La ministre déléguée auprès du Premier ministre, chargée de l'Égalité entre les femmes et les hommes et de la Lutte contre les discriminations, Aurore Bergé, sera en déplacement à La Réunion à Mayotte du vendredi 19 au lundi 22 décembre. Pour l’occasion, la ministre a répondu aux questions d’Outremers360, à la fois sur ce déplacement et les annonces qui y seront faites sur les discriminations à l’emploi ou la place de l’égalité femmes/hommes dans la refondation de Mayotte, mais aussi sur la situation des violences faites aux femmes et des violences conjugales en Outre-mer. 

Outremers360 : Vous vous rendez à La Réunion et à Mayotte, quel est l’enjeu de cette visite ?

Aurore Bergé : Ce sera mon deuxième déplacement à La Réunion, mais mon premier fois à Mayotte. C'était important pour moi d'aller dans ces deux territoires. 

À La Réunion, à la fois pour contrôler et vérifier ce que j'avais pu annoncer il y a 18 mois, et être sûre que les annonces faites sont suivies d’actions. C'est plutôt sur le volet de la lutte contre les violences faites aux femmes. J’aurais aussi des annonces à faire, puisque je lance une grande initiative sur la question de la lutte contre les discriminations et je tenais à la lancer en Outre-mer.

Il se trouve que La Réunion est département ultramarin le plus peuplé, donc ça me paraissait légitime de pouvoir le faire là-bas, en lien avec les acteurs économiques et associatifs. Et puis, ce n'est pas une date totalement choisie au hasard : le 20 décembre, ça correspond aussi à la date anniversaire de l'abolition de l'esclavage à La Réunion. C'est mon ministère qui porte la question de la mémoire de l'esclavage et ça va me permettre aussi de m'exprimer sur ce sujet.
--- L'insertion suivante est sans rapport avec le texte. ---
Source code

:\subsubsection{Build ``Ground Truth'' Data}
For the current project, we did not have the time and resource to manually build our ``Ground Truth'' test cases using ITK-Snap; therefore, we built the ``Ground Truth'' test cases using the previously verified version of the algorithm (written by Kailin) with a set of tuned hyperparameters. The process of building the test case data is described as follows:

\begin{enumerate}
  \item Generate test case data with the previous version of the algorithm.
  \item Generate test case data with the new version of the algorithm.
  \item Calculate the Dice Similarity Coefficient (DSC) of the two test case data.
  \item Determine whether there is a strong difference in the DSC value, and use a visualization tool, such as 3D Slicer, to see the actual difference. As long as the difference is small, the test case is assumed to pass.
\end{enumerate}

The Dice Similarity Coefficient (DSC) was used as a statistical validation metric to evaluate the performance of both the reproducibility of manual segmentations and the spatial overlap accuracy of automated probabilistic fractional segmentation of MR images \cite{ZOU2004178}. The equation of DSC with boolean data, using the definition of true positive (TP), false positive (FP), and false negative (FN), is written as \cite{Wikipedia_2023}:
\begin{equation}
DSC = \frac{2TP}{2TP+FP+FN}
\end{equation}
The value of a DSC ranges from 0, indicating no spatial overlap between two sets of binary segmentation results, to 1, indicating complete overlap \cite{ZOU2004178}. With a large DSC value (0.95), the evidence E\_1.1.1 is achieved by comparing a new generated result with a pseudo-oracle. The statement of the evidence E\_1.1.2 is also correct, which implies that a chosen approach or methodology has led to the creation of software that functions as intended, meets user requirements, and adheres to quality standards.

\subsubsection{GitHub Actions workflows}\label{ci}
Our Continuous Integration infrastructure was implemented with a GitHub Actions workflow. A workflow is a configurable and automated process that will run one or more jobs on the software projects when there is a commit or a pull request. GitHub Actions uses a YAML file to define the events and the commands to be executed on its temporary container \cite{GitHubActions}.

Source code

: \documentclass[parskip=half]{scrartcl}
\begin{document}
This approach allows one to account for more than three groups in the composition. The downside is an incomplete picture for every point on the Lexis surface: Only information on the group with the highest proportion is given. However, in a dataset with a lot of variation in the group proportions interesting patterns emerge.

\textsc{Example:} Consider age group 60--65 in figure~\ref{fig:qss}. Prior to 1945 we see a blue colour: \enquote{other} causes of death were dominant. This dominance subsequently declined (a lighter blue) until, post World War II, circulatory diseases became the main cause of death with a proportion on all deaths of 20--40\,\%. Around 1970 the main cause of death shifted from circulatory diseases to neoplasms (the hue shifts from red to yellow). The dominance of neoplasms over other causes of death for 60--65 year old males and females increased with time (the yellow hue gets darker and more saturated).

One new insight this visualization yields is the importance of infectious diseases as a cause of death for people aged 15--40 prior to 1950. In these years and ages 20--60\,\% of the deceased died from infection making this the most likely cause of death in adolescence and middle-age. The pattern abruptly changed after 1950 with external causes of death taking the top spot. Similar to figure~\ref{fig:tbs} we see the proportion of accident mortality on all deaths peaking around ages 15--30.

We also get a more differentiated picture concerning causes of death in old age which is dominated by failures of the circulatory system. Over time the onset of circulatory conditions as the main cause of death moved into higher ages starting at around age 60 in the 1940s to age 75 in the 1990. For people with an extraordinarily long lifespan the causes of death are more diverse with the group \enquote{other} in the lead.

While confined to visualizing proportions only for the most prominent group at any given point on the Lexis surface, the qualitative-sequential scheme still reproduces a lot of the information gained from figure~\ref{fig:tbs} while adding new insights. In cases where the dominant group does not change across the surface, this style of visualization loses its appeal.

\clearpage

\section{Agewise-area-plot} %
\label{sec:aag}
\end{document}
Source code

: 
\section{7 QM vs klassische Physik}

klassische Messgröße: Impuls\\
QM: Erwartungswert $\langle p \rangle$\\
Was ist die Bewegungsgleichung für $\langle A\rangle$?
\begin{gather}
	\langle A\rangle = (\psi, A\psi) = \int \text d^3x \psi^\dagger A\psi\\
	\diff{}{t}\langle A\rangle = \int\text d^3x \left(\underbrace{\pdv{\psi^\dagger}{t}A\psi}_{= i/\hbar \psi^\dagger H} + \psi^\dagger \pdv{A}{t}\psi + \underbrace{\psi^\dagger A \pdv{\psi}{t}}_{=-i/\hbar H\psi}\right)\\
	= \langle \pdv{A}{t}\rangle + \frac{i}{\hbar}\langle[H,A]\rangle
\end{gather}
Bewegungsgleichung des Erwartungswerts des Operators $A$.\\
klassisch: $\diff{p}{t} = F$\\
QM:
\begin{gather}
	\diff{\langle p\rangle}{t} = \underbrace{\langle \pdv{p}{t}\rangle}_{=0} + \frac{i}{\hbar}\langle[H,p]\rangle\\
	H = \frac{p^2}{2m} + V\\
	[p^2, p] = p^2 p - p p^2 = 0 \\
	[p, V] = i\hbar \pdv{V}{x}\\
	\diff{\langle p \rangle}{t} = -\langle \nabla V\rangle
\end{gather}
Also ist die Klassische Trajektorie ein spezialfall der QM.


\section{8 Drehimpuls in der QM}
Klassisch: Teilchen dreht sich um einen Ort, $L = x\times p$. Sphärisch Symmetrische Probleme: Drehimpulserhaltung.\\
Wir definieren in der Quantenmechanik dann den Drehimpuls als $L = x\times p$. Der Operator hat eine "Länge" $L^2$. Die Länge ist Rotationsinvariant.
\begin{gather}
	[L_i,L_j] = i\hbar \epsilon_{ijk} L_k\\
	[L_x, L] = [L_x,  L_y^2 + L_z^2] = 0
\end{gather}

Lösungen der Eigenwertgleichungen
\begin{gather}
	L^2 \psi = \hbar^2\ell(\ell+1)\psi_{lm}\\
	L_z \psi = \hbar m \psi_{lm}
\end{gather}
Pour Mayotte, la date de cette visite correspond quasiment aussi aux commémorations du triste anniversaire du cyclone Chido. On avait déjà une situation qui était extrêmement préoccupante sur la question des violences faites aux femmes, des violences faites aux enfants, du proxénétisme et des réseaux criminels que cela engendre. Ce déplacement sera l'occasion, à la fois de rencontrer celles et ceux qui se battent sur place pour lutter contre ces réseaux-là, et puis aller voir les chantiers de reconstruction, parce que ça me paraissait incontournable aussi de montrer que l'État est bien présent.

Quelles sont ces annonces concrètes que vous souhaitez y faire ? 

D’abord, la première annonce est en lien avec l'initiative que je lance à partir d'aujourd'hui, et notamment à La Réunion, qui est en deux phases. La première, c'est comment on mesure l'état des discriminations en France, à la fois la question du sexe, homme/femme, le prénom, le nom de famille et l'adresse.

Aujourd'hui, je pense que l’une des plus grandes des discriminations, en tout cas, ce qui parfois donne le sentiment qu'on ne vit pas dans le même pays, c'est la question de l'adresse : « Je ne suis pas allé au bon endroit, ou je ne vis pas au bon endroit ». Et on le voit dans l'accès à l'emploi.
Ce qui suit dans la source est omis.